# Task directions:
Output the data unchanged and complete, minus the images.

# Plain-text document sources:
Start of Block

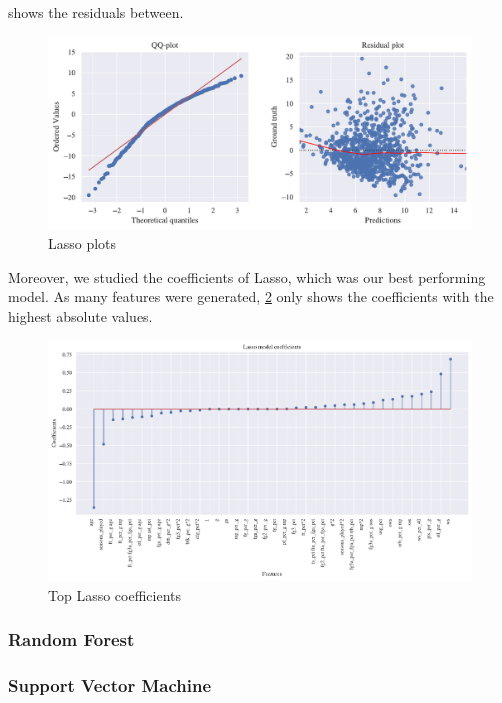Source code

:  shows the residuals between.

\begin{figure}[H]
    \centering
    \includegraphics[width=1.0\linewidth]{figures/Lasso_residuals.pdf}
    \caption{Lasso plots}
    \label{fig:lasso-res}
\end{figure}

Moreover, we studied the coefficients of Lasso, which was our best performing model. As many features were generated, \cref{fig:lasso-coeff} only shows the coefficients with the highest absolute values.

\begin{figure}[H]
    \centering
    \includegraphics[width=1.0\linewidth]{figures/Lasso_coeffs.pdf}
    \caption{Top Lasso coefficients}
    \label{fig:lasso-coeff}
\end{figure}
\subsubsection{Random Forest}%
\label{ssub:random-forest}

\subsubsection{Support Vector Machine}%
\label{ssub:support-vector-machine}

End of Block

# Output:
Source code

:  shows the residuals between.

\begin{figure}[H]
    \centering
    \includegraphics[width=1.0\linewidth]{figures/Lasso_residuals.pdf}
    \caption{Lasso plots}
    \label{fig:lasso-res}
\end{figure}

Moreover, we studied the coefficients of Lasso, which was our best performing model. As many features were generated, \cref{fig:lasso-coeff} only shows the coefficients with the highest absolute values.

\begin{figure}[H]
    \centering
    \includegraphics[width=1.0\linewidth]{figures/Lasso_coeffs.pdf}
    \caption{Top Lasso coefficients}
    \label{fig:lasso-coeff}
\end{figure}
\subsubsection{Random Forest}%
\label{ssub:random-forest}

\subsubsection{Support Vector Machine}%
\label{ssub:support-vector-machine}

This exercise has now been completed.